++++ EXTRACTED INFORMATION ++++
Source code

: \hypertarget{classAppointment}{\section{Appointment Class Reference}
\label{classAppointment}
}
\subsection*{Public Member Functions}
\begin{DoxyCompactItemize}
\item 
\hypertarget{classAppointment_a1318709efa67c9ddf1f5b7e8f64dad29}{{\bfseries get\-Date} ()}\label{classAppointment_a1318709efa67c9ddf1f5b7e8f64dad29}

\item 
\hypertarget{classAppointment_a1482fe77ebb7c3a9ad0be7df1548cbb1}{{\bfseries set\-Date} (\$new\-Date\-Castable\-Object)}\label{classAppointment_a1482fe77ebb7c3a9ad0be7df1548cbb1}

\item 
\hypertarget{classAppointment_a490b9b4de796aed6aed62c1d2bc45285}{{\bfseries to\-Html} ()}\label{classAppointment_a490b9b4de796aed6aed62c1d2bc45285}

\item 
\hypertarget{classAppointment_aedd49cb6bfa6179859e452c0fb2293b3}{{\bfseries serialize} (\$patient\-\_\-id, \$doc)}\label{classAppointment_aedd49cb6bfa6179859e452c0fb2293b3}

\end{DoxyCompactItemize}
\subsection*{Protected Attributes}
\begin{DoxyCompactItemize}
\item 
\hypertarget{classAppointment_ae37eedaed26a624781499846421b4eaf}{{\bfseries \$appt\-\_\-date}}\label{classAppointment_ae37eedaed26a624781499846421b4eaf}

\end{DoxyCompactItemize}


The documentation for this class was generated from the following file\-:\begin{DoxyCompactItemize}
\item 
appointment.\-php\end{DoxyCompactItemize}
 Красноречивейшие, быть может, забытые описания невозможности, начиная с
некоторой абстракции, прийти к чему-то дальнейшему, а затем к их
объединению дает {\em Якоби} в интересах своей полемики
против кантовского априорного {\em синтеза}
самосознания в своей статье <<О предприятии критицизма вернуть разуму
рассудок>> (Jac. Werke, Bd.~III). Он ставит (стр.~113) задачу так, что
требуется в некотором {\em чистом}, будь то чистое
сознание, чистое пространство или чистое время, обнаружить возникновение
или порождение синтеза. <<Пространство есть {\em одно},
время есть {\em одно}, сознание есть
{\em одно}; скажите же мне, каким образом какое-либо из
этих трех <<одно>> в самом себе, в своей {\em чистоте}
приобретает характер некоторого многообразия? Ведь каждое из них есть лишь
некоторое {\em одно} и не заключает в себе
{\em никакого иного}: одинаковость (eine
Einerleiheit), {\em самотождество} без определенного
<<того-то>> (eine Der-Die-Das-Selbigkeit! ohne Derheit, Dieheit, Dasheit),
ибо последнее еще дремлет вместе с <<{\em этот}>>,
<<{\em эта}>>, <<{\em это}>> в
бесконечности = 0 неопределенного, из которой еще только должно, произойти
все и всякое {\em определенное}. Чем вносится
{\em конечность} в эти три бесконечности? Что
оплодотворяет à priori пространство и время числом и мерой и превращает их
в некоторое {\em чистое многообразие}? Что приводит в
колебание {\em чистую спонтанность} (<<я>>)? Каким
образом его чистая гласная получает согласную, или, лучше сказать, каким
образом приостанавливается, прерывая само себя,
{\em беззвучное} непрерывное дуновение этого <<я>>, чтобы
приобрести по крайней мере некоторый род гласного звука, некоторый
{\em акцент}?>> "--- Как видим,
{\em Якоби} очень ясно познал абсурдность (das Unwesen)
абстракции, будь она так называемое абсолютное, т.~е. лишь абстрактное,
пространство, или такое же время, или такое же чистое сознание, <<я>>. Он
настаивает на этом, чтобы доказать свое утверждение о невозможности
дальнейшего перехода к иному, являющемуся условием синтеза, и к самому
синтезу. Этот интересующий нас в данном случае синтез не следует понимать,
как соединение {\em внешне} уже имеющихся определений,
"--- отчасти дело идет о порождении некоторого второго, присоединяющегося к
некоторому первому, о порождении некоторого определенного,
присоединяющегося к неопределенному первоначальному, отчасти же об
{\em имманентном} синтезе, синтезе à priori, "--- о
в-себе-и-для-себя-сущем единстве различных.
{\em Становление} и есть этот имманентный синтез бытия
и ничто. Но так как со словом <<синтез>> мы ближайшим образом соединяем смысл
++++
Could you output exactly the lines from the one containing "синтезе, синтезе à" to the end of the entries above, both included, and no others?

{\em имманентном} синтезе, синтезе à priori, "--- о
в-себе-и-для-себя-сущем единстве различных.
{\em Становление} и есть этот имманентный синтез бытия
и ничто. Но так как со словом <<синтез>> мы ближайшим образом соединяем смысл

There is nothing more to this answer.